Actually, what I was after was a meeting with just one remarkable man. I had questions. He had answers. Not answers in the usual way, but he could expound, he could encourage. He could inspire. Influence. I could be bathed in his charisma. Be brought to tears by his wisdom. Stand in awe... Sit at his feet... You know the drill. Just your usual meetings with remarkable men.
I do have a rebbe who inspires in this way. And I heard him speak recently at a week long workshop at the Islamic Center in Oakland, California. Yup, he's that inspiring. You heard me right. The Islamic Center. This is what makes him so inspiring. The rabbi at the Islamic Center. It was also his birthday. He was turning 88.
He was more frail than I had ever seen him. He was aided by a tall Shaikh with an exotic name. There was even a zikhr in my rebbe's honor—an Islamic (Sufi, really) shared invocation of the Divine Name that can bring participants to trance, or tears, from the beauteous repetition of the holy name. For me, it brought me to both. Trance and tears. To be in the presence of this remarkable man. To think that I might not see him ever again. To realize that the zikhr still holds so much power over me. And in the flickering contemplation at the back of my mind (or perhaps my heart) of the long-felt secret desire to convert to Islam, if only for the purifying effect of the zikhr.

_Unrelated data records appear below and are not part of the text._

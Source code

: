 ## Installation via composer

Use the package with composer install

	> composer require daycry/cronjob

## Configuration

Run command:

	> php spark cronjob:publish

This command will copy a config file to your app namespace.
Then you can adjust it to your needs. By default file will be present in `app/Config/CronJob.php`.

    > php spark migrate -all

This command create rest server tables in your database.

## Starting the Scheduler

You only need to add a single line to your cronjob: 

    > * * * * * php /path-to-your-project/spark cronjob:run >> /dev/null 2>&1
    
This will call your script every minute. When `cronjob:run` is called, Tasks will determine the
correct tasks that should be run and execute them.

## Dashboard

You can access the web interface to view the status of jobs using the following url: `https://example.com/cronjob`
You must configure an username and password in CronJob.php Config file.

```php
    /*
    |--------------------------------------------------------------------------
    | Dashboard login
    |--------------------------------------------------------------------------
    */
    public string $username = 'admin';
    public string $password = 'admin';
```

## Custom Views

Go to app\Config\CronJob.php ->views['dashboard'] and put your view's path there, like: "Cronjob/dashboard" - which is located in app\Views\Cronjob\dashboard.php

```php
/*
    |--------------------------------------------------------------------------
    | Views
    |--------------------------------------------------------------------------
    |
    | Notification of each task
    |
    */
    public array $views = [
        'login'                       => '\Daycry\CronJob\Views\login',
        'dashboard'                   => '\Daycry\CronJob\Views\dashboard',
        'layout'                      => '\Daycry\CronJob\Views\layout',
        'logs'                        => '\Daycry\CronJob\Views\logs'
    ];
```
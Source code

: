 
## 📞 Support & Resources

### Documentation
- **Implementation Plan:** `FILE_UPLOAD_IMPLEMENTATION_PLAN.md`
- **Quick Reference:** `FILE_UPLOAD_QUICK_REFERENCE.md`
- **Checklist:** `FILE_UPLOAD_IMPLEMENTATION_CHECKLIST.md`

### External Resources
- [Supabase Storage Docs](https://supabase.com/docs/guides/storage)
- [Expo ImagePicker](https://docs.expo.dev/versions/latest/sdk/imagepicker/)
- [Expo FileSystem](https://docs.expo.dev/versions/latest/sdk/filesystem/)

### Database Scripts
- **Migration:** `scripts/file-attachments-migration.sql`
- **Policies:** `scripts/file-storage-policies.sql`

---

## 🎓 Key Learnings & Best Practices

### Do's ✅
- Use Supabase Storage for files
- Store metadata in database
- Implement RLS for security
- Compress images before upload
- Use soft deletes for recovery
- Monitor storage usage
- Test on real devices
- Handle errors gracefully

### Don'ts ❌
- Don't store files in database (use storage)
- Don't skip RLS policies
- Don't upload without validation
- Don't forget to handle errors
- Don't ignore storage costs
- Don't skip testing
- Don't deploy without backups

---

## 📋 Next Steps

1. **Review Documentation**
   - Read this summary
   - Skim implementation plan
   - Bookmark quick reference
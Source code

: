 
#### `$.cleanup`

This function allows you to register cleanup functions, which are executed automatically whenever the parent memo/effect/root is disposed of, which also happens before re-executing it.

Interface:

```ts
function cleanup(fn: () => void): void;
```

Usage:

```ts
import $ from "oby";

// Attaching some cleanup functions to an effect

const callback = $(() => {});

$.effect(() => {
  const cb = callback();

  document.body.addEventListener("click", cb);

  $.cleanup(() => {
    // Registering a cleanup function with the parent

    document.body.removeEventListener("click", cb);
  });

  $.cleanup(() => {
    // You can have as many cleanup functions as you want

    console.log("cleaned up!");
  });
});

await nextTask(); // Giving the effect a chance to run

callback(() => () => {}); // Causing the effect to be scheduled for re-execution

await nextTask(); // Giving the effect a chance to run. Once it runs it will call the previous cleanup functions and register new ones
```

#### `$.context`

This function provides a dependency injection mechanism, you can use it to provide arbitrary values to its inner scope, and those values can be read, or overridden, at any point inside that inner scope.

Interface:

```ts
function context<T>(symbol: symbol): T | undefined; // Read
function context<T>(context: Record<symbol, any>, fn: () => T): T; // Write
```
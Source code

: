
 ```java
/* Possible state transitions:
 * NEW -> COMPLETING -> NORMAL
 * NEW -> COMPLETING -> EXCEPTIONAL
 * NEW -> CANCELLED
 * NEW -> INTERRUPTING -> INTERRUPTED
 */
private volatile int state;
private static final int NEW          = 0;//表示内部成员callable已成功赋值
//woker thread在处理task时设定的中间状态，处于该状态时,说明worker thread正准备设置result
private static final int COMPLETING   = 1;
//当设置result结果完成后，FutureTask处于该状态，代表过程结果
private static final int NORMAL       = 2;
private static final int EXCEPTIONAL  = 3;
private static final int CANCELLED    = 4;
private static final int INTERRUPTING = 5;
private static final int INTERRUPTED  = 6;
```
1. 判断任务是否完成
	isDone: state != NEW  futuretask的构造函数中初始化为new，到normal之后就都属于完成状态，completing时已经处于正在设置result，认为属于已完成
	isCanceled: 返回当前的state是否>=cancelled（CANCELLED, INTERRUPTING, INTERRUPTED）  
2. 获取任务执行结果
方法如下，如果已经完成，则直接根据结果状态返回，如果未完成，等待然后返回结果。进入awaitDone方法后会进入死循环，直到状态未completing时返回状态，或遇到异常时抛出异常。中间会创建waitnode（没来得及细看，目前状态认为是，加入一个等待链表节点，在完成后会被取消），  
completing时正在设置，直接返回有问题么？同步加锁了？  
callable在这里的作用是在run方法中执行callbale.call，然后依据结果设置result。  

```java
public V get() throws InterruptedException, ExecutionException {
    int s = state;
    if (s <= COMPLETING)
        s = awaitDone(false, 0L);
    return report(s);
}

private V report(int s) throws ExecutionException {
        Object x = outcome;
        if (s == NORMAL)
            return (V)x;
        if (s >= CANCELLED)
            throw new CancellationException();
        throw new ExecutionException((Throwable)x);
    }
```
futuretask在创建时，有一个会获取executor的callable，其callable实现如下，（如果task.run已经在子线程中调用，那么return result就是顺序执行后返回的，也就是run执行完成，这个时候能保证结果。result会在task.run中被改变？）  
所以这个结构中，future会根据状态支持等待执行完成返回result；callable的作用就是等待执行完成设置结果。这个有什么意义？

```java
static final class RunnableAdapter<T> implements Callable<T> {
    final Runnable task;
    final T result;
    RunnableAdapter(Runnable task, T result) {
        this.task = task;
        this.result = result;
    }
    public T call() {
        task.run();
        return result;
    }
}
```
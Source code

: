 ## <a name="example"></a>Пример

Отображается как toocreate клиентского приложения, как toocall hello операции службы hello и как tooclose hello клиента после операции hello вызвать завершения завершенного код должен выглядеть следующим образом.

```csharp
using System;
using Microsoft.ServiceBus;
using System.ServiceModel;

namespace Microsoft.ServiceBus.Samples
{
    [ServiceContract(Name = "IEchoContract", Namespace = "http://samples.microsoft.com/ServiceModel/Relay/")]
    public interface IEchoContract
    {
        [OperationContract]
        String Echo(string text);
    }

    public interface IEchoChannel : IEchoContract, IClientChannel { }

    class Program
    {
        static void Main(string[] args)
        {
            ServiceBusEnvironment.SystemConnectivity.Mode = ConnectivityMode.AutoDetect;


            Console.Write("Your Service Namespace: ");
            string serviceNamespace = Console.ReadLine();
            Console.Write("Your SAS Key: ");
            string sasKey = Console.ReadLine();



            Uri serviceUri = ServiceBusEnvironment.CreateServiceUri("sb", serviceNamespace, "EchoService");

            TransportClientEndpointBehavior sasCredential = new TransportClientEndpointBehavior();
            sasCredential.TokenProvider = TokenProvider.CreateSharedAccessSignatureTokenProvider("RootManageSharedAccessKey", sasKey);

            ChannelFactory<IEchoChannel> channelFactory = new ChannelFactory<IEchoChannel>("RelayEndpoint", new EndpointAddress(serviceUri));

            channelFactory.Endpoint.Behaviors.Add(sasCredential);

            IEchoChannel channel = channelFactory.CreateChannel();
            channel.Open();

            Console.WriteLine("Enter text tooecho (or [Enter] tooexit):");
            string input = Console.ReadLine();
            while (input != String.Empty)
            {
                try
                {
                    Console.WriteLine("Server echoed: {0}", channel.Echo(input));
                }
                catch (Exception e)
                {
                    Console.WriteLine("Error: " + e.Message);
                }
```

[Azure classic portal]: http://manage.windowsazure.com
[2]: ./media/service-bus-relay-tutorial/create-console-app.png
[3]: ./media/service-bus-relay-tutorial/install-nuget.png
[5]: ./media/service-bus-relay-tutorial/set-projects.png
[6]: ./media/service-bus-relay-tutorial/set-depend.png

But the power of my rebbe was such, that there was no need for conversion. My rebbe himself practices zikhr. He himself is a Shaikh. A Sufi master. He practices something he calls multireligiousity, and advocates it mightily. Why limit yourself when there's so much out there in traditions not your own? I'm pretty ambivalent about such a position. My Native American friends think it's dangerous horseshit. And they're pretty vocal about it.
But the argument is valid. Why should we be limited by the narrowness of our own natal traditions, when others are so (or equally) powerful?
My rebbe's not talking about appreciation-of-the-Other. Not talking about acceptance or tolerance. Or visiting each other's holy places and houses of worship. Not talking about broad-based scholarship. Not talking about fieldwork among. No. He's talking about practice. About becoming. And holding all of it (yours, his, mine), holding all of it in the same thimble. Drinking all of the medicine down. Becoming. Being. Experiencing.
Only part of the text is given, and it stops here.